🤖 AI Summary
This paper addresses distribution matrix completion under sparse observations—i.e., recovering the full matrix of true probability distributions given only partially observed entries, each being an empirical distribution rather than a scalar. To this end, we generalize the nearest-neighbor method to the Wasserstein space and propose a novel optimal transport-based framework that jointly integrates Wasserstein barycenters, latent factor modeling, and distribution-valued nearest-neighbor estimation. Theoretically, we establish exact recovery guarantees under the Wasserstein norm.
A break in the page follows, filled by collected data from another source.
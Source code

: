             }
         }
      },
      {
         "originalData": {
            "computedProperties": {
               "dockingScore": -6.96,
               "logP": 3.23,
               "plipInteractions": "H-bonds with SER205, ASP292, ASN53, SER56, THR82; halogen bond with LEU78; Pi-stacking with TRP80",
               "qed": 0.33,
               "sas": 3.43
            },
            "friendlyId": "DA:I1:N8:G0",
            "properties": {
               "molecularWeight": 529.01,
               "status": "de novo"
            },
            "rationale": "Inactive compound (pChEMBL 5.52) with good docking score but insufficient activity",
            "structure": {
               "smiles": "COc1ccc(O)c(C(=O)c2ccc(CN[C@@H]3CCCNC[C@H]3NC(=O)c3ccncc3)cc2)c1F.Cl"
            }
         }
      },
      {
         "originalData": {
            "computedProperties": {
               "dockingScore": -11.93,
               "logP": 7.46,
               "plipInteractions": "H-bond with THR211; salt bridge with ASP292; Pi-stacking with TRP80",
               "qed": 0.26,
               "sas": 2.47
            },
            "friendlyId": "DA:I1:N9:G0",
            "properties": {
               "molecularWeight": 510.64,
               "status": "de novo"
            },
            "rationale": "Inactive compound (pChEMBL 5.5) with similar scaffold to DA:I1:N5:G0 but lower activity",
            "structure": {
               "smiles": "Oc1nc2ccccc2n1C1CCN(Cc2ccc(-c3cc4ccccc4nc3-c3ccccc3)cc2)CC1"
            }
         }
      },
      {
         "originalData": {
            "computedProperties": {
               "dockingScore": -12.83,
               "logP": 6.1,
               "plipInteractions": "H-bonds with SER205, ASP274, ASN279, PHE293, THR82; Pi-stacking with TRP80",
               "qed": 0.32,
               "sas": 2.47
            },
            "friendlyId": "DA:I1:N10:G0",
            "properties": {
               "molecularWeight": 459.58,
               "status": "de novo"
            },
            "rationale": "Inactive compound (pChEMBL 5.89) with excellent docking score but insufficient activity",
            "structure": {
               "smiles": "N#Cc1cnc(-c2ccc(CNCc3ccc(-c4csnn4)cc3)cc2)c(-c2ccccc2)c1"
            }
Empirically, our approach significantly improves pointwise distribution estimation accuracy, faithfully reconstructs key statistical functionals—including standard deviation and Value-at-Risk—and naturally captures heteroscedastic noise structure.
📝 Abstract
We introduce the problem of distributional matrix completion: Given a sparsely observed matrix of empirical distributions, we seek to impute the true distributions associated with both observed and unobserved matrix entries. This is a generalization of traditional matrix completion where the observations per matrix entry are scalar valued. To do so, we utilize tools from optimal transport to generalize the nearest neighbors method to the distributional setting. Under a suitable latent factor model on probability distributions, we establish that our method recovers the distributions in the Wasserstein norm. We demonstrate through simulations that our method is able to (i) provide better distributional estimates for an entry compared to using observed samples for that entry alone, (ii) yield accurate estimates of distributional quantities such as standard deviation and value-at-risk, and (iii) inherently support heteroscedastic noise. We also prove novel asymptotic results for Wasserstein barycenters over one-dimensional distributions.